試作一号
大量の鉱石を持ち替えったエヴェイユは、理想の鎧を作るべく試作品一号へと着手する。
自分の研究施設へと戻ってきた俺が最初に手掛けたのは、試作品を作る事だ。
理論上の作成は終わっており、出来るなら某アニメや戦隊もの等に出てくる超人的な力を授けてくれる鎧の様なモノを作成したいと考えている。
ゆくゆくは真金や真銀を用いた装備一式を創り上げたいと考えているけれど、最初に作成するのに貴重な金属を消費することは出来ないので、鉄に賢者の石を用いて魔力を付与した物を使うことにした。
こうしてできた魔鉄には、多少の魔力保有力が備わり、試作品を作るにはもってこいの素材と言えるかも知れない。
そして、もう一つ大切なことが、筋力増強や防御力増加、それから速度増加の様な魔法は、今使用している俺専用の固有魔法の様な状態から、精霊を行使するタイプの魔法へと処理をしないと付与が出来ないようだ。
魔法処理を施した金属に真銀で出来た筆を使い、魔力を流しながら魔法文字を刻んでいくと、付与が可能となるとは理解しているが、固有魔法は発動に必要な魔法文字へと変換させる呪文が無いのだ。
これからの手順としては、俺が考え出した魔法を精霊魔法として契約することが最初にするべきことだろう。次に魔鉄を作成して鎧を創り上げる事。三番目として鎧の各部位に付与魔術を施すこと。最後に動作確認だね。
俺は魔導書を開いて、白紙のページを覗き見る。そこには、確かに力が宿っていると判断ができた。
そのまま、どうやったら良いのか悩んでいると、俺から漏れ出た魔力を吸って、名も無き精霊が姿を現した。
「お初に御目にかかります。我が主殿。今回の御呼出しによって、我に名前と力を授けて頂けると思って宜しいのでしょうか」
半透明な光の精霊は、恭しい態度で俺に話しかけてくる。
「あぁ。君が担当する魔法が、そのまま君の名前になると思っていいのかな」
質問に質問を返すようで気が引けたけれど、何分にも初めての事なので勝手が判らない。
「その通りで御座います。我が担当する魔法の効果と必要な術式を思い描いてもらい、我が名となる魔法の名を発して貰えれば、それで契約が完了いたします」
「了解したよ。君の名前にして担当してもらう魔法は、誰よりも早く動くための力、速度増加!」
その瞬間、眩い光が精霊から溢れ出し、その表情は歓喜に打ち震えているようだった。
「我が主殿の御役に立てるよう、そして、頂戴した速度増加の名に恥じぬよう、誠心誠意働かせて頂きます」
それだけ言うと、精霊は魔導書に吸い込まれるように消えていった。
そして、先程までは真っ白だった魔導書のページには、必要な術式がびっしりと書き込まれていた。
試しに作ったばかりの魔法を使ってみることにした。そして、思い浮かんだ呪文を唱えようとして笑ってしまった。
「第七の精霊王エヴェイユの名において、速度増加を行使する!」
自分で魔法の調整をするよりも素早く、速度増加の魔法が身体を包み込んだ。
そして、思念によって速度増加の精霊から『初めての使用が主殿で我は幸せです』と、言われたような気がした。

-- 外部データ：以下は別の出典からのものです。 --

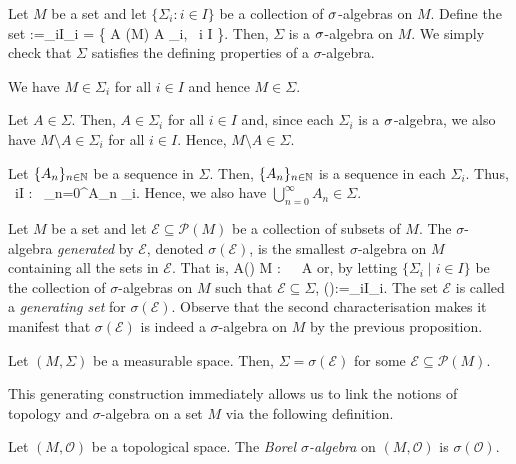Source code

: \bp
Let $M$ be a set and let $\{ \Sigma_i : i \in I\}$ be a collection of $\sigma$-algebras on $M$. Define the set
\bse
\Sigma :=\bigcap_{i\in I}\Sigma_i = \{ A \in {}(M) \mid A \in \Sigma_i, \forall \, i \in I \}.
\ese
Then, $\Sigma$ is a $\sigma$-algebra on $M$.
\ep
\bq
We simply check that $\Sigma$ satisfies the defining properties of a $\sigma$-algebra.
\ben[label=(\roman*)]
\item We have $M \in \Sigma_i$ for all $i \in I$ and hence $ M \in \Sigma$.  
\item Let $A \in \Sigma$. Then, $A \in \Sigma_i$ for all $i \in I$
and, since each $\Sigma_i$ is a $\sigma$-algebra, we also have $M\setminus A \in \Sigma_i$ for all $i\in I$. Hence, $M\setminus A \in \Sigma$.
\item Let $\{A_n\}_{n\in\mathbb{N}}$ be a sequence in $\Sigma$. Then, $\{A_n\}_{n\in\mathbb{N}}$ is a sequence in each $\Sigma_i$. Thus,
\bse
\forall \, i\in I : \ \bigcup_{n=0}^{\infty}{A_n} \in \Sigma_i.
\ese
Hence, we also have $\bigcup_{n=0}^{\infty}{A_n} \in \Sigma$. \qedhere
\een
\eq

\bd
Let $M$ be a set and let $\mathcal{E}\subseteq\mathscr{P}(M)$ be a collection of subsets of $M$. The $\sigma$-algebra \emph{generated} by $\mathcal{E}$, denoted $\sigma(\mathcal{E})$, is the smallest $\sigma$-algebra on $M$ containing all the sets in $\mathcal{E}$. That is,
\bse
A\in\sigma() \quad \Leftrightarrow \quad  {}\Sigma {} M :\ \subseteq \Sigma \, \Rightarrow\, A\in \Sigma
\ese
or, by letting $\{\Sigma_i\mid i\in I\}$ be the collection of $\sigma$-algebras on $M$ such that $\mathcal{E}\subseteq \Sigma$,
\bse
\sigma():=\bigcap_{i\in I}\Sigma_i.
\ese
\ed
The set $\mathcal{E}$ is called a \emph{generating set} for $\sigma(\mathcal{E})$. Observe that the second characterisation makes it manifest that $\sigma(\mathcal{E})$ is indeed a $\sigma$-algebra on $M$ by the previous proposition.

\bt
Let $(M,\Sigma)$ be a measurable space. Then, $\Sigma=\sigma(\mathcal{E})$ for some $\mathcal{E}\subseteq\mathscr{P}(M)$.
\et

This generating construction immediately allows us to link the notions of topology and $\sigma$-algebra on a set $M$ via the following definition.

\bd
Let $(M,\mathcal{O})$ be a topological space. The \emph{Borel $\sigma$-algebra} on $(M,\mathcal{O})$ is $\sigma(\mathcal{O})$. 
\ed

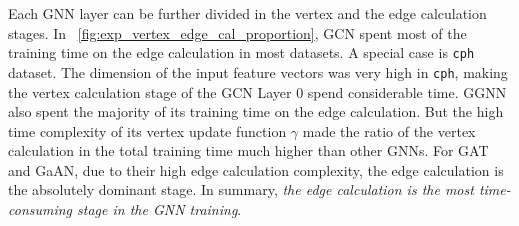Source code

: Each GNN layer can be further divided in the vertex and the edge calculation stages.
In \figurename~\ref{fig:exp_vertex_edge_cal_proportion}, GCN spent most of the training time on the edge calculation in most datasets.
A special case is \texttt{cph} dataset.
The dimension of the input feature vectors was very high in \texttt{cph}, making the vertex calculation stage of the GCN Layer 0 spend considerable time.
GGNN also spent the majority of its training time on the edge calculation.
But the high time complexity of its vertex update function $\gamma$ made the ratio of the vertex calculation in the total training time much higher than other GNNs.
For GAT and GaAN, due to their high edge calculation complexity, the edge calculation is the absolutely dominant stage.
In summary, \emph{the edge calculation is the most time-consuming stage in the GNN training}.

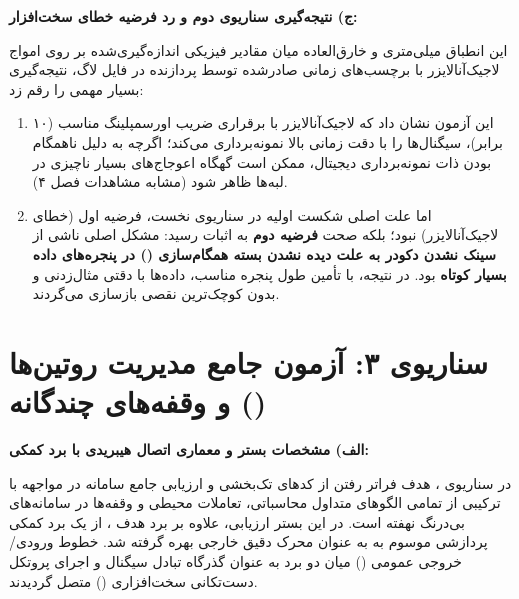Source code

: \vspace{0.4cm}
\noindent
\textbf{ج) نتیجه‌گیری سناریوی دوم و رد فرضیه خطای سخت‌افزار:}\par
این انطباق میلی‌متری و خارق‌العاده میان مقادیر فیزیکی اندازه‌گیری‌شده بر روی امواج لاجیک‌آنالایزر با برچسب‌های زمانی صادرشده توسط پردازنده در فایل لاگ، نتیجه‌گیری بسیار مهمی را رقم زد:
\begin{enumerate}
    \item این آزمون نشان داد که لاجیک‌آنالایزر با برقراری ضریب اورسمپلینگ مناسب (۱۰ برابر)، سیگنال‌ها را با دقت زمانی بالا نمونه‌برداری می‌کند؛ اگرچه به دلیل ناهمگام بودن ذات نمونه‌برداری دیجیتال، ممکن است گهگاه اعوجاج‌های بسیار ناچیزی در لبه‌ها ظاهر شود (مشابه مشاهدات فصل ۴).
    \item اما علت اصلی شکست اولیه در سناریوی نخست، فرضیه اول (خطای لاجیک‌آنالایزر) نبود؛ بلکه صحت \textbf{فرضیه دوم} به اثبات رسید: مشکل اصلی ناشی از \textbf{سینک نشدن دکودر به علت دیده نشدن بسته همگام‌سازی () در پنجره‌های داده بسیار کوتاه} بود. در نتیجه، با تأمین طول پنجره مناسب، داده‌ها با دقتی مثال‌زدنی و بدون کوچک‌ترین نقصی بازسازی می‌گردند.
\end{enumerate}

\section[سناریوی ۳: آزمون جامع مدیریت روتین‌ها و وقفه‌های چندگانه (\lr{Routine\_Irq})]{سناریوی ۳: آزمون جامع مدیریت روتین‌ها\\ و وقفه‌های چندگانه ()}
\label{sec:test_routine_irq}

\noindent
\textbf{الف) مشخصات بستر و معماری اتصال هیبریدی با برد کمکی:}\par
در سناریوی ، هدف فراتر رفتن از کدهای تک‌بخشی و ارزیابی جامع سامانه در مواجهه با ترکیبی از تمامی الگوهای متداول محاسباتی، تعاملات محیطی و وقفه‌ها در سامانه‌های بی‌درنگ نهفته است. در این بستر ارزیابی، علاوه بر برد هدف ، از یک برد کمکی پردازشی موسوم به  به عنوان محرک دقیق خارجی بهره گرفته شد. خطوط ورودی/خروجی عمومی () میان دو برد به عنوان گذرگاه تبادل سیگنال و اجرای پروتکل دست‌تکانی سخت‌افزاری () متصل گردیدند.

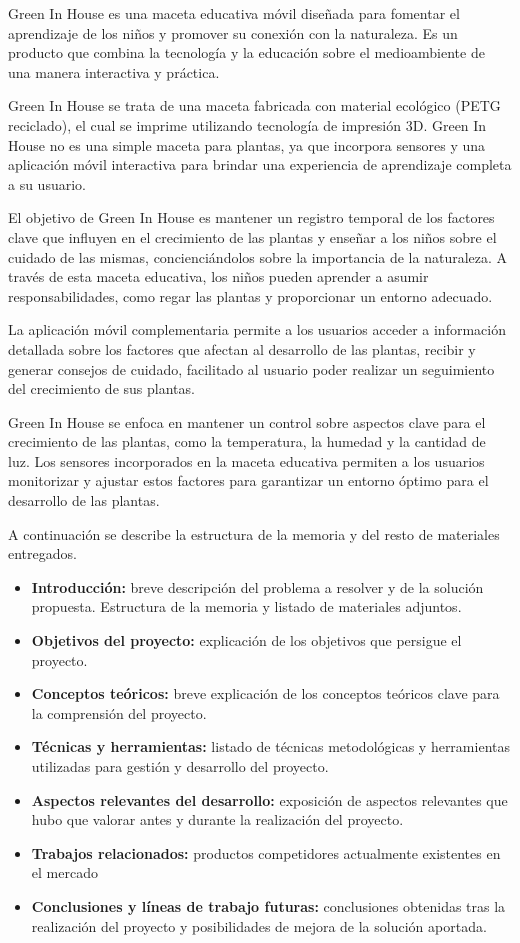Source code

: 
Green In House es una maceta educativa móvil diseñada para fomentar el aprendizaje de los niños y promover su conexión con la naturaleza. Es un producto que combina la tecnología y la educación sobre el medioambiente de una manera interactiva y práctica.

Green In House se trata de una maceta fabricada con material ecológico (PETG reciclado), el cual se imprime utilizando tecnología de impresión 3D. Green In House no es una simple maceta para plantas, ya que incorpora sensores y una aplicación móvil interactiva para brindar una experiencia de aprendizaje completa a su usuario.

El objetivo de Green In House es mantener un registro temporal de los factores clave que influyen en el crecimiento de las plantas y enseñar a los niños sobre el cuidado de las mismas, concienciándolos sobre la importancia de la naturaleza. A través de esta maceta educativa, los niños pueden aprender a asumir responsabilidades, como regar las plantas y proporcionar un entorno adecuado.

La aplicación móvil complementaria permite a los usuarios acceder a información detallada sobre los factores que afectan al desarrollo de las plantas, recibir y generar consejos de cuidado, facilitado al usuario poder realizar un seguimiento del crecimiento de sus plantas. 

Green In House se enfoca en mantener un control sobre aspectos clave para el crecimiento de las plantas, como la temperatura, la humedad y la cantidad de luz. Los sensores incorporados en la maceta educativa permiten a los usuarios monitorizar y ajustar estos factores para garantizar un entorno óptimo para el desarrollo de las plantas.

A continuación se describe la estructura de la memoria y del resto de materiales entregados.
\begin{itemize}
  \item \textbf{Introducción:} breve descripción del problema a resolver y de la solución propuesta. Estructura de la memoria y listado de materiales adjuntos.
  \item \textbf{Objetivos del proyecto:} explicación de los objetivos que persigue el proyecto.
  \item \textbf{Conceptos teóricos:} breve explicación de los conceptos teóricos clave para la comprensión del proyecto.
  \item \textbf{Técnicas y herramientas:} listado de técnicas metodológicas y herramientas utilizadas para gestión y desarrollo del proyecto.
  \item \textbf{Aspectos relevantes del desarrollo:} exposición de aspectos relevantes que hubo que valorar antes y durante la realización del proyecto.
  \item \textbf{Trabajos relacionados:} productos competidores actualmente existentes en el mercado
  \item \textbf{Conclusiones y líneas de trabajo futuras:} conclusiones obtenidas tras la realización del proyecto y posibilidades de mejora de la solución aportada.
\end{itemize}

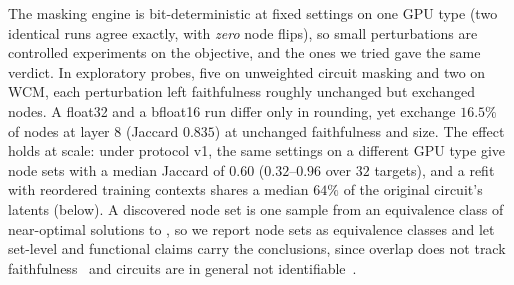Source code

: \documentclass[10pt]{article}
\begin{document}
The masking engine is bit-deterministic at fixed settings on one GPU type (two identical runs agree exactly, with \emph{zero} node flips), so small perturbations are controlled experiments on the objective, and the ones we tried gave the same verdict.
In exploratory probes, five on unweighted circuit masking and two on WCM, each perturbation left faithfulness roughly unchanged but exchanged nodes.
A float32 and a bfloat16 run differ only in rounding, yet exchange $16.5\%$ of nodes at layer 8 (Jaccard $0.835$) at unchanged faithfulness and size.
The effect holds at scale: under protocol v1, the same settings on a different GPU type give node sets with a median Jaccard of $0.60$ ($0.32$--$0.96$ over $32$ targets), and a refit with reordered training contexts shares a median $64\%$ of the original circuit's latents (below).
A discovered node set is one sample from an equivalence class of near-optimal solutions to , so we report node sets as equivalence classes and let set-level and functional claims carry the conclusions, since overlap does not track faithfulness~\citep{hanna2024faith} and circuits are in general not identifiable~\citep{meloux2025everything, meloux2025dead}.
\end{document}
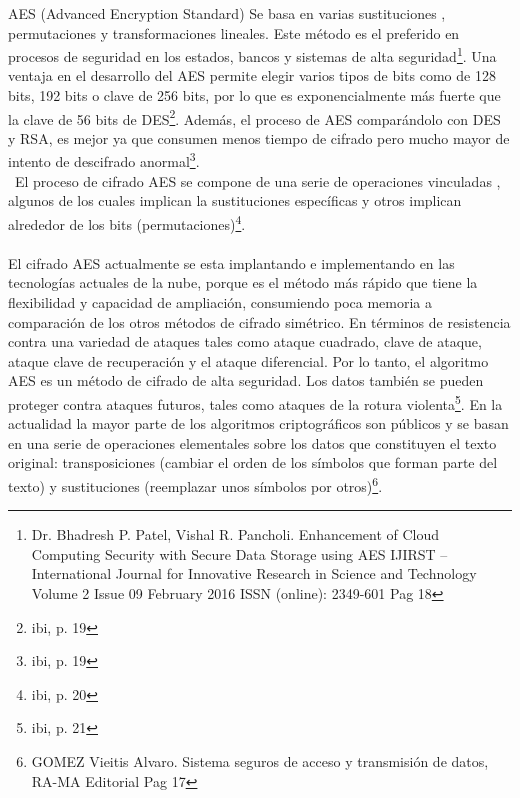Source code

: \documentclass[a4paper,openright,12pt]{book}
\theoremstyle{definition}
\theoremstyle{remark}
\begin{document}
AES (Advanced Encryption Standard) Se basa en varias sustituciones , permutaciones y transformaciones lineales. Este método es el preferido en procesos de seguridad en los estados, bancos y sistemas de alta seguridad\footnote{Dr. Bhadresh P. Patel, Vishal R. Pancholi. Enhancement of Cloud Computing Security with Secure Data Storage using AES IJIRST –International Journal for Innovative Research in Science and Technology Volume 2 Issue 09 February 2016 ISSN (online): 2349-601 Pag 18}. Una ventaja en el desarrollo del AES permite elegir varios tipos de bits como de 128 bits, 192 bits o clave de 256 bits, por lo que es exponencialmente más fuerte que la clave de 56 bits de DES\footnote{ibi, p. 19}. Además, el proceso de AES comparándolo con DES y RSA, es mejor ya que consumen menos tiempo de cifrado pero mucho mayor de intento de descifrado anormal\footnote{ibi, p. 19}.\\\
El proceso de cifrado AES se compone de una serie de operaciones vinculadas , algunos de los cuales implican la sustituciones específicas y otros implican alrededor de los bits (permutaciones)\footnote{ibi, p.  20}. \\\\ El cifrado AES actualmente se esta implantando e implementando en las tecnologías actuales de la nube, porque es el método más rápido que tiene la flexibilidad y capacidad de ampliación, consumiendo poca memoria a comparación de los otros métodos de cifrado simétrico. En términos de resistencia contra una variedad de ataques tales como ataque cuadrado, clave de ataque, ataque clave de recuperación y el ataque diferencial. Por lo tanto, el algoritmo AES es un método de cifrado de alta seguridad. Los datos también se pueden proteger contra ataques futuros, tales como ataques de la rotura violenta\footnote{ibi, p. 21}. En la actualidad la mayor parte de los algoritmos criptográficos son públicos y se basan en una serie de operaciones elementales sobre los datos que constituyen el texto original: transposiciones (cambiar el orden de los símbolos que forman parte del texto) y sustituciones  (reemplazar unos símbolos por otros)\footnote{GOMEZ Vieitis Alvaro. Sistema seguros de acceso y transmisión de datos, RA-MA Editorial Pag 17}.
\end{document}
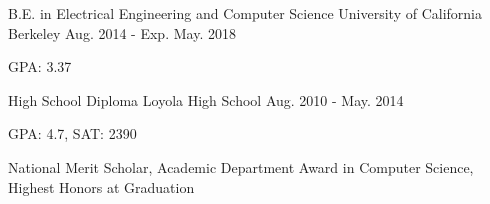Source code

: \vspace{-5mm}
\vspace{-2mm}

\begin{cventries}

  \cventry
    {B.E. in Electrical Engineering and Computer Science} %
    {University of California Berkeley} %
    {Aug. 2014 - Exp. May. 2018} %
    {} %
    {
      \begin{cvitems} %
        \item GPA: 3.37
      \end{cvitems}
    }
      \cventry
    {High School Diploma} %
    {Loyola High School} %
    {Aug. 2010 -  May. 2014} %
    {} %
    {
      \begin{cvitems} %
        \item GPA: 4.7, SAT: 2390
        \item National Merit Scholar, Academic Department Award in Computer Science, Highest Honors at Graduation
      \end{cvitems}
    }

\end{cventries}
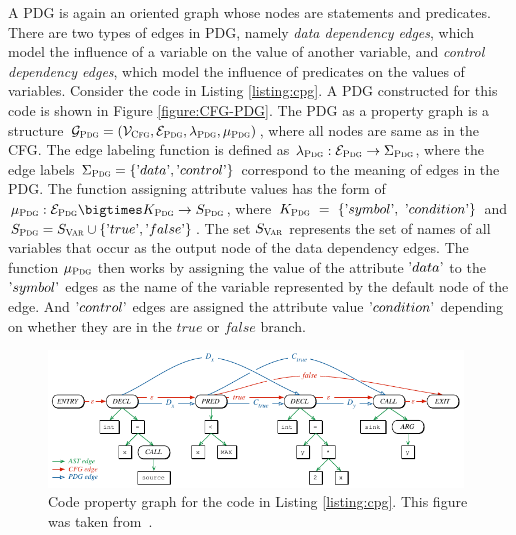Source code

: A PDG \cite{CPG-yamaguchi2014modeling} is again an oriented graph whose nodes are statements and predicates. There are two types of edges in PDG, namely \textit{data dependency edges}, which model the influence of a variable on the value of another variable, and \textit{control dependency edges}, which model the influence of predicates on the values of variables. Consider the code in Listing \ref{listing:cpg}. A PDG constructed for this code is shown in Figure \ref{figure:CFG-PDG}. The PDG as a property graph is a structure $\mathcal{G}_{\textsc{Pdg}} = ( \mathcal{V}_{\textsc{Cfg}}, \mathcal{E}_{\textsc{Pdg}}, \lambda_{\textsc{Pdg}}, \mu_{\textsc{Pdg}} )$, where all nodes are same as in the CFG. The edge labeling function is defined as $\lambda_{\textsc{Pdg}} : \mathcal{E}_{\textsc{Pdg}} \rightarrow \Sigma_{\textsc{Pdg}}$, where the edge labels $\Sigma_{\textsc{Pdg}} = \{\textrm'data\textrm', \textrm'control\textrm'\}$ correspond to the meaning of edges in the PDG. The function assigning attribute values has the form of $\mu_{\textsc{Pdg}}: \mathcal{E_{\textsc{Pdg}}} \bigtimes K_{\textsc{Pdg}} \rightarrow S_{\textsc{Pdg}}$, where $K_{\textsc{Pdg}}~=~\{\textrm'symbol\textrm',~\textrm'condition\textrm'\}$ and $S_{\textsc{Pdg}} = S_{\textsc{Var}} \cup \{\textrm'true\textrm', \textrm'false\textrm'\} $. The set $S_{\textsc{Var}}$ represents the set of names of all variables that occur as the output node of the data dependency edges. The function $\mu_{\textsc{Pdg}}$ then works by assigning the value of the attribute $\textrm'data\textrm'$ to the $\textrm'symbol\textrm'$ edges as the name of the variable represented by the default node of the edge. And $\textrm'control\textrm'$ edges are assigned the attribute value $\textrm'condition\textrm'$ depending on whether they are in the $true$ or $false$ branch. 

\begin{figure}[hbt]
	\centering
	\includegraphics[width=0.98\textwidth]{figures/CPG.pdf}
	\caption{Code property graph for the code in Listing \ref{listing:cpg}. This figure was taken from~\cite{CPG-yamaguchi2014modeling}.}
	\label{figure:CPG}
\end{figure}

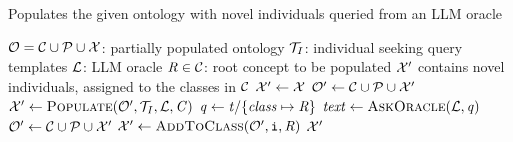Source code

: \begin{algorithm}
    \captionsetup{font=\algCaptionSize}
    \caption{Populates the given ontology with novel individuals queried from an LLM oracle}
    \label{alg:populate}
    \begin{algorithmic}[1]\algCodeSize
        \Require $\relset{O} = \relset{C} \cup \relset{P} \cup \relset{X}$: partially populated ontology
        \Require $\relset{T}_{I}$: individual seeking query templates
        \Require $\relset{L}$: LLM oracle
        \Require $\concept{R} \in \relset{C}$: root concept to be populated
        \Ensure $\relset{X}'$ contains novel individuals, assigned to the classes in $\relset{C}$
        \medskip
            \State $\relset{X}' \gets \relset{X}$
                \State $\relset{O}' \gets \relset{C} \cup \relset{P} \cup \relset{X}'$
                \State $\relset{X}' \gets \Call{\populate}{\relset{O}', \relset{T}_{I}, \relset{L}, \concept{C}}$
            \EndFor
                \State $\mathit{q} \gets \mathit{t}/\{ \var{class} \mapsto \concept{R} \}$
                \State $\mathit{text} \gets \Call{\askOracle}{\relset{L}, \mathit{q}}$
                    \State $\relset{O}' \gets \relset{C} \cup \relset{P} \cup \relset{X}'$
                    \State $\relset{X}' \gets \Call{\addToClass}{\relset{O}', \instance{i}, \concept{R}}$
                \EndFor
            \EndFor
            \State \Return $\relset{X}'$
        \EndFunction
    \end{algorithmic}
\end{algorithm}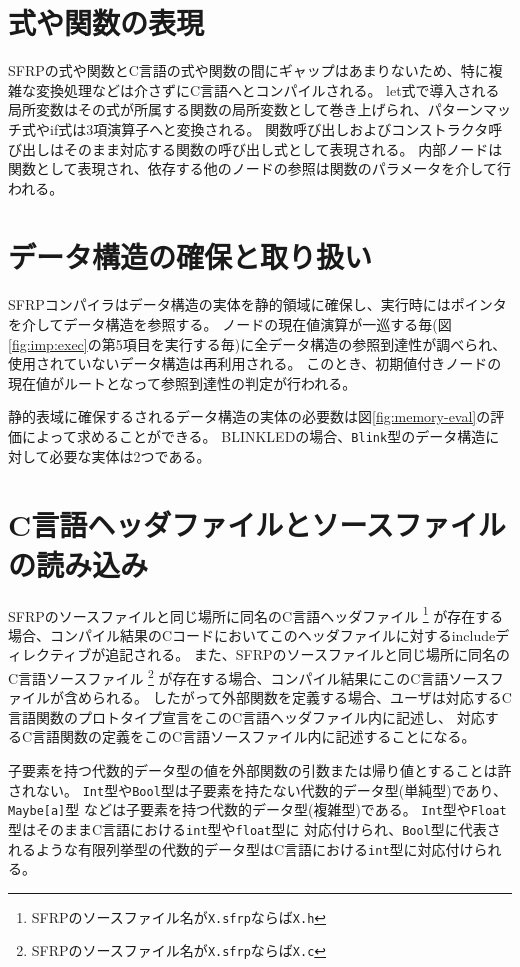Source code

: \section{式や関数の表現}\label{sec:implementation:expression}
SFRPの式や関数とC言語の式や関数の間にギャップはあまりないため、特に複雑な変換処理などは介さずにC言語へとコンパイルされる。
let式で導入される局所変数はその式が所属する関数の局所変数として巻き上げられ、パターンマッチ式やif式は3項演算子へと変換される。
関数呼び出しおよびコンストラクタ呼び出しはそのまま対応する関数の呼び出し式として表現される。
内部ノードは関数として表現され、依存する他のノードの参照は関数のパラメータを介して行われる。

\section{データ構造の確保と取り扱い}\label{sec:implementation:data}
SFRPコンパイラはデータ構造の実体を静的領域に確保し、実行時にはポインタを介してデータ構造を参照する。
ノードの現在値演算が一巡する毎(図\ref{fig:imp:exec}の第5項目を実行する毎)に全データ構造の参照到達性が調べられ、使用されていないデータ構造は再利用される。
このとき、初期値付きノードの現在値がルートとなって参照到達性の判定が行われる。

静的表域に確保するされるデータ構造の実体の必要数は図\ref{fig:memory-eval}の評価によって求めることができる。
BLINKLEDの場合、\texttt{Blink}型のデータ構造に対して必要な実体は2つである。

\section{C言語ヘッダファイルとソースファイルの読み込み}
SFRPのソースファイルと同じ場所に同名のC言語ヘッダファイル
\footnote{SFRPのソースファイル名が\texttt{X.sfrp}ならば\texttt{X.h}}
が存在する場合、コンパイル結果のCコードにおいてこのヘッダファイルに対するincludeディレクティブが追記される。
また、SFRPのソースファイルと同じ場所に同名のC言語ソースファイル
\footnote{SFRPのソースファイル名が\texttt{X.sfrp}ならば\texttt{X.c}}
が存在する場合、コンパイル結果にこのC言語ソースファイルが含められる。
したがって外部関数を定義する場合、ユーザは対応するC言語関数のプロトタイプ宣言をこのC言語ヘッダファイル内に記述し、
対応するC言語関数の定義をこのC言語ソースファイル内に記述することになる。

子要素を持つ代数的データ型の値を外部関数の引数または帰り値とすることは許されない。
\texttt{Int}型や\texttt{Bool}型は子要素を持たない代数的データ型(単純型)であり、\texttt{Maybe[a]}型
などは子要素を持つ代数的データ型(複雑型)である。
\texttt{Int}型や\texttt{Float}型はそのままC言語における\texttt{int}型や\texttt{float}型に
対応付けられ、\texttt{Bool}型に代表されるような有限列挙型の代数的データ型はC言語における\texttt{int}型に対応付けられる。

魔法の発動と同時に身体が少し軽くなった様な感じとなり、動体視力に補正をかけて、簡易的に筋肉を保護する膜も張られるようにしている。これは、速度増加単体で魔法を発動させても効果を得る為の処置だ。
俺は使用感を確認しながら、軽く動き回ってみる。
「うん。思った通りに作用しているようで、なかなか良いね」
それから俺は、この日の為に考案していた魔法を次々と契約していく。
その度に魔法の効果を確認していくけれど、中には確認が出来ないものもあった。
それでも俺が考案した魔法なのだから、俺が初めに使ってみるのが筋なような気がしたので、効果が確認できなくても使用することにした。
三つ空きを残している状態で、速度増加を始め十五の呪文をこの世に生み出すことが出来た。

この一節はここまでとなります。